- _WHAT THE TASK REQUIRES_
Could you filter the records below and return each line that holds "engine"?

(Source texts of formatted documents)
+===+
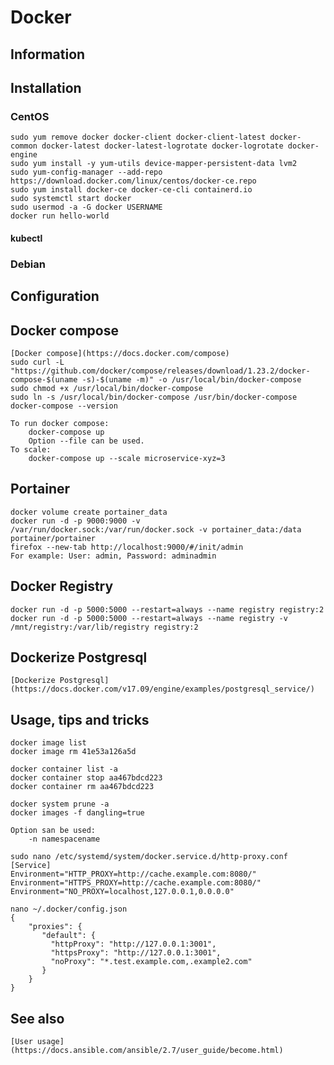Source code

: # Docker

## Information

## Installation

### CentOS

    sudo yum remove docker docker-client docker-client-latest docker-common docker-latest docker-latest-logrotate docker-logrotate docker-engine
    sudo yum install -y yum-utils device-mapper-persistent-data lvm2
    sudo yum-config-manager --add-repo https://download.docker.com/linux/centos/docker-ce.repo
    sudo yum install docker-ce docker-ce-cli containerd.io
    sudo systemctl start docker
    sudo usermod -a -G docker USERNAME
    docker run hello-world

#### kubectl

### Debian

## Configuration

## Docker compose

    [Docker compose](https://docs.docker.com/compose)
    sudo curl -L "https://github.com/docker/compose/releases/download/1.23.2/docker-compose-$(uname -s)-$(uname -m)" -o /usr/local/bin/docker-compose
    sudo chmod +x /usr/local/bin/docker-compose
    sudo ln -s /usr/local/bin/docker-compose /usr/bin/docker-compose
    docker-compose --version

    To run docker compose:
        docker-compose up
        Option --file can be used.
    To scale:
        docker-compose up --scale microservice-xyz=3

## Portainer

    docker volume create portainer_data
    docker run -d -p 9000:9000 -v /var/run/docker.sock:/var/run/docker.sock -v portainer_data:/data portainer/portainer
    firefox --new-tab http://localhost:9000/#/init/admin
    For example: User: admin, Password: adminadmin

## Docker Registry

    docker run -d -p 5000:5000 --restart=always --name registry registry:2
    docker run -d -p 5000:5000 --restart=always --name registry -v /mnt/registry:/var/lib/registry registry:2

## Dockerize Postgresql

    [Dockerize Postgresql](https://docs.docker.com/v17.09/engine/examples/postgresql_service/)

## Usage, tips and tricks

    docker image list
    docker image rm 41e53a126a5d

    docker container list -a
    docker container stop aa467bdcd223
    docker container rm aa467bdcd223

    docker system prune -a
    docker images -f dangling=true

    Option san be used:
        -n namespacename

    sudo nano /etc/systemd/system/docker.service.d/http-proxy.conf
    [Service]
    Environment="HTTP_PROXY=http://cache.example.com:8080/"
    Environment="HTTPS_PROXY=http://cache.example.com:8080/"
    Environment="NO_PROXY=localhost,127.0.0.1,0.0.0.0"

    nano ~/.docker/config.json
    {
        "proxies": {
           "default": {
             "httpProxy": "http://127.0.0.1:3001",
             "httpsProxy": "http://127.0.0.1:3001",
             "noProxy": "*.test.example.com,.example2.com"
           }
        }
    }

## See also

    [User usage](https://docs.ansible.com/ansible/2.7/user_guide/become.html)

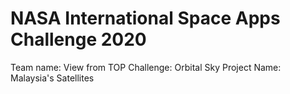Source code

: # NASA International Space Apps Challenge 2020
Team name: View from TOP
Challenge: Orbital Sky
Project Name: Malaysia's Satellites
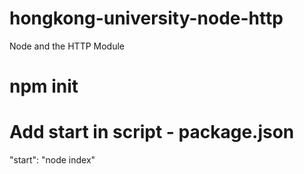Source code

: # hongkong-university-node-http
Node and the HTTP Module

# npm init

# Add start in script - package.json
"start": "node index"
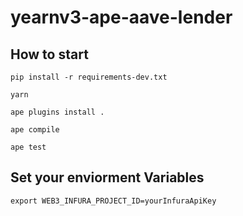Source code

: # yearnv3-ape-aave-lender

## How to start

    pip install -r requirements-dev.txt
    
    yarn
    
    ape plugins install .
    
    ape compile
    
    ape test
    
## Set your enviorment Variables

    export WEB3_INFURA_PROJECT_ID=yourInfuraApiKey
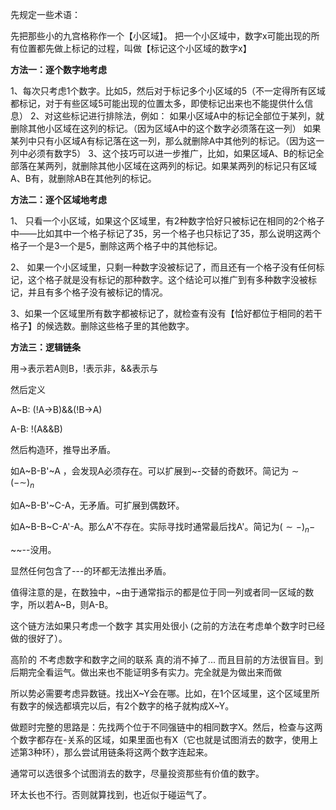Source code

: 先规定一些术语：

先把那些小的九宫格称作一个【小区域】。
把一个小区域中，数字x可能出现的所有位置都先做上标记的过程，叫做【标记这个小区域的数字x】


**方法一：逐个数字地考虑**

1、每次只考虑1个数字。比如5，然后对于标记多个小区域的5（不一定得所有区域都标记，对于有些区域5可能出现的位置太多，即使标记出来也不能提供什么信息）
2、对这些标记进行排除法，例如：
	如果小区域A中的标记全部位于某列，就删除其他小区域在这列的标记。（因为区域A中的这个数字必须落在这一列）
	如果某列中只有小区域A有标记落在这一列，那么就删除A中其他列的标记。（因为这一列中必须有数字5）
3、这个技巧可以进一步推广，比如，如果区域A、B的标记全部落在某两列，就删除其他小区域在这两列的标记。如果某两列的标记只有区域A、B有，就删除AB在其他列的标记。




**方法二：逐个区域地考虑**

1、	只看一个小区域，如果这个区域里，有2种数字恰好只被标记在相同的2个格子中——比如其中一个格子标记了35，另一个格子也只标记了35，那么说明这两个格子一个是3一个是5，删除这两个格子中的其他标记。

2、	如果一个小区域里，只剩一种数字没被标记了，而且还有一个格子没有任何标记，这个格子就是没有标记的那种数字。这个结论可以推广到有多种数字没被标记，并且有多个格子没有被标记的情况。

3、如果一个区域里所有数字都被标记了，就检查有没有【恰好都位于相同的若干格子】的候选数。删除这些格子里的其他数字。


**方法三：逻辑链条**

用→表示若A则B，!表示非，&&表示与

然后定义

A~B:
	(!A→B)&&(!B→A)

A-B:
	!(A&&B)

然后构造环，推导出矛盾。

如A~B-B'~A ，会发现A必须存在。可以扩展到~-交替的奇数环。简记为$\sim(-\sim)_n$

如A~B-B'~C-A，无矛盾。可扩展到偶数环。

如A~B-B~C-A'-A。那么A'不存在。实际寻找时通常最后找A'。简记为$(\sim-)_n-$


~~--没用。

显然任何包含了---的环都无法推出矛盾。


值得注意的是，在数独中，~由于通常指示的都是位于同一列或者同一区域的数字，所以若A~B，则A-B。

这个链方法如果只考虑一个数字 其实用处很小 (之前的方法在考虑单个数字时已经做的很好了）。

高阶的 不考虑数字和数字之间的联系 真的消不掉了...
而且目前的方法很盲目。到后期完全看运气。做出来也不能证明多有实力。完全就是为做出来而做


所以势必需要考虑异数链。找出X~Y会在哪。比如，在1个区域里，这个区域里所有数字的候选都填完以后，有2个数字的格子就构成X~Y。


做题时完整的思路是：先找两个位于不同强链中的相同数字X。然后，检查与这两个数字都存在-关系的区域，如果里面也有X（它也就是试图消去的数字，使用上述第3种环），那么尝试用链条将这两个数字连起来。

通常可以选很多个试图消去的数字，尽量投资那些有价值的数字。


环太长也不行。否则就算找到，也近似于碰运气了。
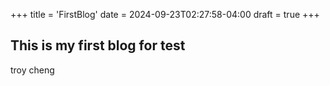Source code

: +++
title = 'FirstBlog'
date = 2024-09-23T02:27:58-04:00
draft = true
+++

## This is my first blog for test
troy cheng
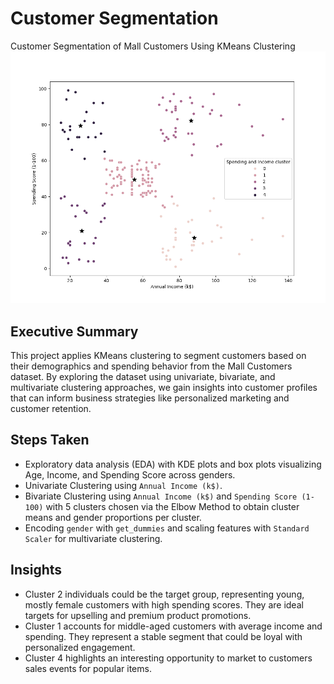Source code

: # Customer Segmentation
Customer Segmentation of Mall Customers Using KMeans Clustering
![Scatter Plot](https://github.com/momamis/Customer-Segmentation/blob/main/clustering_bivaariate.png)

## Executive Summary
This project applies KMeans clustering to segment customers based on their demographics and spending behavior from the Mall Customers dataset. By exploring the dataset using univariate, bivariate, and multivariate clustering approaches, we gain insights into customer profiles that can inform business strategies like personalized marketing and customer retention.

## Steps Taken
- Exploratory data analysis (EDA) with KDE plots and box plots visualizing Age, Income, and Spending Score across genders.
- Univariate Clustering using `Annual Income (k$)`.
- Bivariate Clustering using `Annual Income (k$)` and `Spending Score (1-100)` with 5 clusters chosen via the Elbow Method to obtain cluster means and gender proportions per cluster.
- Encoding `gender` with `get_dummies` and scaling features with `Standard Scaler` for multivariate clustering.

## Insights 
- Cluster 2 individuals could be the target group, representing young, mostly female customers with high spending scores. They are ideal targets for upselling and premium product promotions.
- Cluster 1 accounts for middle-aged customers with average income and spending. They represent a stable segment that could be loyal with personalized engagement.
- Cluster 4 highlights an interesting opportunity to market to customers sales events for popular items.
+===+
- _TASK ANSWER_
    sudo yum remove docker docker-client docker-client-latest docker-common docker-latest docker-latest-logrotate docker-logrotate docker-engine
    [Dockerize Postgresql](https://docs.docker.com/v17.09/engine/examples/postgresql_service/)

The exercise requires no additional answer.